It is very common in New South Wales for people to enter into co-ownership agreements in relation to the ownership of real estate.
Some common examples include:
- Married or de facto couples purchasing a property together.
- Parents and children purchasing a property together.
- Friends purchasing a property together.
If you own a property with another person or entity, it is important that you know how co-ownership works and what happens if one of the co-owners dies.
In New South Wales there are two ways to own residential property:
- Tenants in Common. This means that each party owns a distinct share. For example, two parties might own 50% each, or three parties might own 33.33% each and so on. You can sell your share or gift it under your will.
- Joint Tenants.
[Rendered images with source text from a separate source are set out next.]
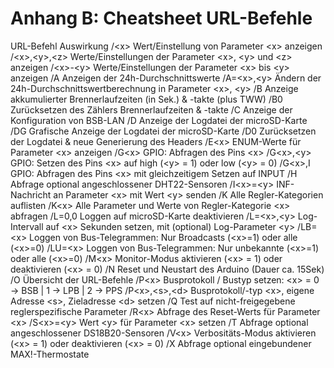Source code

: # Anhang B: Cheatsheet URL-Befehle #

  URL-Befehl            Auswirkung
  /\<x\>                Wert/Einstellung von Parameter \<x\> anzeigen
  /\<x\>,\<y\>,\<z\>    Werte/Einstellungen der Parameter \<x\>, \<y\> und \<z\> anzeigen
  /\<x\>-\<y\>          Werte/Einstellungen der Parameter \<x\> bis \<y\> anzeigen
  /A                    Anzeigen der 24h-Durchschnittswerte
  /A=\<x\>,\<y\>        Ändern der 24h-Durchschnittswertberechnung in Parameter \<x\>, \<y\>
  /B                    Anzeige akkumulierter Brennerlaufzeiten (in Sek.) & -takte (plus TWW)
  /B0                   Zurücksetzen des Zählers Brennerlaufzeiten & -takte
  /C                    Anzeige der Konfiguration von BSB-LAN
  /D                    Anzeige der Logdatei der microSD-Karte
  /DG                   Grafische Anzeige der Logdatei der microSD-Karte
  /D0                   Zurücksetzen der Logdatei & neue Generierung des Headers
  /E\<x\>               ENUM-Werte für Parameter \<x\> anzeigen
  /G\<x\>               GPIO: Abfragen des Pins \<x\>
  /G\<x\>,\<y\>         GPIO: Setzen des Pins \<x\> auf high (\<y\> = 1) oder low (\<y\> = 0)
  /G\<x\>,I             GPIO: Abfragen des Pins \<x\> mit gleichzeitigem Setzen auf INPUT
  /H                    Abfrage optional angeschlossener DHT22-Sensoren
  /I\<x\>=\<y\>         INF-Nachricht an Parameter \<x\> mit Wert \<y\> senden
  /K                    Alle Regler-Kategorien auflisten
  /K\<x\>               Alle Parameter und Werte von Regler-Kategorie \<x\> abfragen
  /L=0,0                Loggen auf microSD-Karte deaktivieren
  /L=\<x\>,\<y\>        Log-Intervall auf \<x\> Sekunden setzen, mit (optional) Log-Parameter \<y\>
  /LB=\<x\>             Loggen von Bus-Telegrammen: Nur Broadcasts (\<x\>=1) oder alle (\<x\>=0)
  /LU=\<x\>             Loggen von Bus-Telegrammen: Nur unbekannte (\<x\>=1) oder alle (\<x\>=0)
  /M\<x\>               Monitor-Modus aktivieren (\<x\> = 1) oder deaktivieren (\<x\> = 0)
  /N                    Reset und Neustart des Arduino (Dauer ca. 15Sek)
  /O                    Übersicht der URL-Befehle
  /P\<x\>               Busprotokoll / Bustyp setzen: \<x\> = 0 → BSB \| 1 → LPB \| 2 → PPS
  /P\<x\>,\<s\>,\<d\>   Busprotokoll/-typ \<x\>, eigene Adresse \<s\>, Zieladresse \<d\> setzen
  /Q                    Test auf nicht-freigegebene reglerspezifische Parameter
  /R\<x\>               Abfrage des Reset-Werts für Parameter \<x\>
  /S\<x\>=\<y\>         Wert \<y\> für Parameter \<x\> setzen
  /T                    Abfrage optional angeschlossener DS18B20-Sensoren
  /V\<x\>               Verbositäts-Modus aktivieren (\<x\> = 1) oder deaktivieren (\<x\> = 0)
  /X                    Abfrage optional eingebundener MAX!-Thermostate


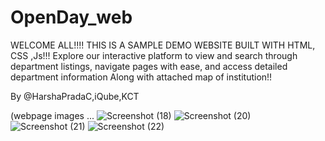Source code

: # OpenDay_web
WELCOME ALL!!!! 
THIS IS A SAMPLE DEMO WEBSITE BUILT WITH HTML, CSS ,Js!!! 
Explore our interactive platform to view and search through department listings, navigate pages with ease, and access detailed department information Along with attached map of institution!!

By @HarshaPradaC,iQube,KCT

 (webpage images ...
 ![Screenshot (18)](https://github.com/user-attachments/assets/7fc012ec-d3ca-4c63-963f-8a9fdcc0d74b)
![Screenshot (20)](https://github.com/user-attachments/assets/43abb700-4dc1-47dd-960c-caffcd6b5e5d)
![Screenshot (21)](https://github.com/user-attachments/assets/fcae7bc4-e553-4fd3-a795-15a8d4fcf272)
![Screenshot (22)](https://github.com/user-attachments/assets/d20c828d-a899-44a7-b253-71df990dec92)


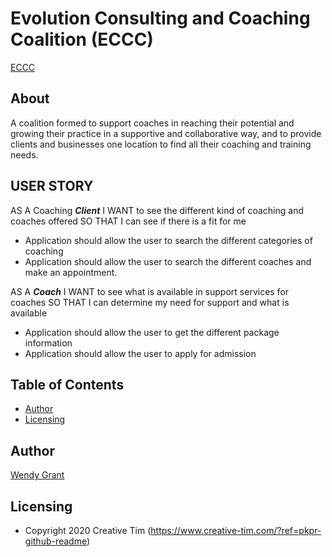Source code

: # Evolution Consulting and Coaching Coalition (ECCC)
[ECCC](https://coaching-coalition.netlify.app/index)

## About
A coalition formed to support coaches in reaching their potential and growing their practice in a supportive and collaborative way, and to provide clients and businesses one location to find all their coaching and training needs.

## USER STORY
AS A Coaching ***Client***
I WANT to see the different kind of coaching and coaches offered
SO THAT I can see if there is a fit for me

- Application should allow the user to search the different categories of coaching
- Application should allow the user to search the different coaches and make an appointment.

AS A ***Coach***
I WANT to see what is available in support services for coaches
SO THAT I can determine my need for support and what is available

- Application should allow the user to get the different package information
- Application should allow the user to apply for admission


## Table of Contents

* [Author](#author)
* [Licensing](#licensing)


## Author
[Wendy Grant](https://github.com/wkgrant78)

## Licensing

- Copyright 2020 Creative Tim (https://www.creative-tim.com/?ref=pkpr-github-readme)

[CHANGELOG]: ./CHANGELOG.md
[LICENSE]: ./LICENSE.md
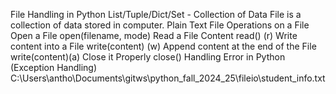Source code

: File Handling in Python
List/Tuple/Dict/Set - Collection of Data
File is a collection of data stored in computer.
Plain Text File
    Operations on a File
        Open a File open(filename, mode)
        Read a File Content read() (r)
        Write content into a File write(content) (w)
        Append content at the end of the File write(content)(a)
        Close it Properly close()
Handling Error in Python (Exception Handling)
C:\Users\antho\Documents\gitws\python_fall_2024_25\fileio\student_info.txt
This means that as opposed to owning a distinct share in the property, each co-owner owns the whole of the property. This means you cannot sell your share, and upon the death of the co-owner that share will automatically pass to the surviving co-owners, even if the deceased person’s Will says something different.
These types of distinctions become particularly important if one co-owner dies, or for example in the breakdown of a marriage or relationship.
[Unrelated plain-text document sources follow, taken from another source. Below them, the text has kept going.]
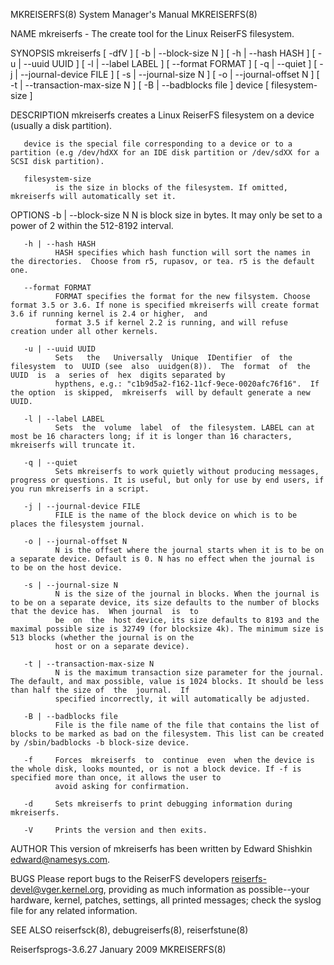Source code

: MKREISERFS(8)                                                                     System Manager's Manual                                                                    MKREISERFS(8)

NAME
       mkreiserfs - The create tool for the Linux ReiserFS filesystem.

SYNOPSIS
       mkreiserfs  [ -dfV ] [ -b | --block-size N ] [ -h | --hash HASH ] [ -u | --uuid UUID ] [ -l | --label LABEL ] [ --format FORMAT ] [ -q | --quiet ] [ -j | --journal-device FILE ] [
       -s | --journal-size N ] [ -o | --journal-offset N ] [ -t | --transaction-max-size N ] [ -B | --badblocks file ]  device [ filesystem-size ]

DESCRIPTION
       mkreiserfs creates a Linux ReiserFS filesystem on a device (usually a disk partition).

       device is the special file corresponding to a device or to a partition (e.g /dev/hdXX for an IDE disk partition or /dev/sdXX for a SCSI disk partition).

       filesystem-size
              is the size in blocks of the filesystem. If omitted, mkreiserfs will automatically set it.

OPTIONS
       -b | --block-size N
              N is block size in bytes. It may only be set to a power of 2 within the 512-8192 interval.

       -h | --hash HASH
              HASH specifies which hash function will sort the names in the directories.  Choose from r5, rupasov, or tea. r5 is the default one.

       --format FORMAT
              FORMAT specifies the format for the new filsystem. Choose format 3.5 or 3.6. If none is specified mkreiserfs will create format 3.6 if running kernel is 2.4 or higher,  and
              format 3.5 if kernel 2.2 is running, and will refuse creation under all other kernels.

       -u | --uuid UUID
              Sets   the   Universally  Unique  IDentifier  of  the  filesystem  to  UUID (see  also  uuidgen(8)).  The  format  of  the  UUID  is  a  series of  hex  digits separated by
              hypthens, e.g.: "c1b9d5a2-f162-11cf-9ece-0020afc76f16".  If  the option  is skipped,  mkreiserfs  will by default generate a new UUID.

       -l | --label LABEL
              Sets  the  volume  label  of  the filesystem. LABEL can at most be 16 characters long; if it is longer than 16 characters, mkreiserfs will truncate it.

       -q | --quiet
              Sets mkreiserfs to work quietly without producing messages, progress or questions. It is useful, but only for use by end users, if you run mkreiserfs in a script.

       -j | --journal-device FILE
              FILE is the name of the block device on which is to be places the filesystem journal.

       -o | --journal-offset N
              N is the offset where the journal starts when it is to be on a separate device. Default is 0. N has no effect when the journal is to be on the host device.

       -s | --journal-size N
              N is the size of the journal in blocks. When the journal is to be on a separate device, its size defaults to the number of blocks that the device has.  When journal  is  to
              be  on  the  host device, its size defaults to 8193 and the maximal possible size is 32749 (for blocksize 4k). The minimum size is 513 blocks (whether the journal is on the
              host or on a separate device).

       -t | --transaction-max-size N
              N is the maximum transaction size parameter for the journal. The default, and max possible, value is 1024 blocks. It should be less than half the size of  the  journal.  If
              specified incorrectly, it will automatically be adjusted.

       -B | --badblocks file
              File is the file name of the file that contains the list of blocks to be marked as bad on the filesystem. This list can be created by /sbin/badblocks -b block-size device.

       -f     Forces  mkreiserfs  to  continue  even  when the device is the whole disk, looks mounted, or is not a block device. If -f is specified more than once, it allows the user to
              avoid asking for confirmation.

       -d     Sets mkreiserfs to print debugging information during mkreiserfs.

       -V     Prints the version and then exits.

AUTHOR
       This version of mkreiserfs has been written by Edward Shishkin <edward@namesys.com>.

BUGS
       Please report bugs to the ReiserFS developers <reiserfs-devel@vger.kernel.org>, providing as much information as possible--your hardware, kernel, patches,  settings,  all  printed
       messages; check the syslog file for any related information.

SEE ALSO
       reiserfsck(8), debugreiserfs(8), reiserfstune(8)

Reiserfsprogs-3.6.27                                                                   January 2009                                                                          MKREISERFS(8)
It is important if you are purchasing property with another person or people that you speak to your solicitor about the type of ownership you wish to have.
There are benefits to both types of ownership.
For example, in the context of joint tenants and a married couple, upon the death of one joint tenant the property will automatically pass to the other by registering a Notice of Death, as opposed to an expensive Application for a Grant of Probate.
Similarly, in the context of friends or unrelated parties and the ownership of property, tenants in common is a good way to have flexibility if you wish to sell your share to a third party or to other co-owners in the future.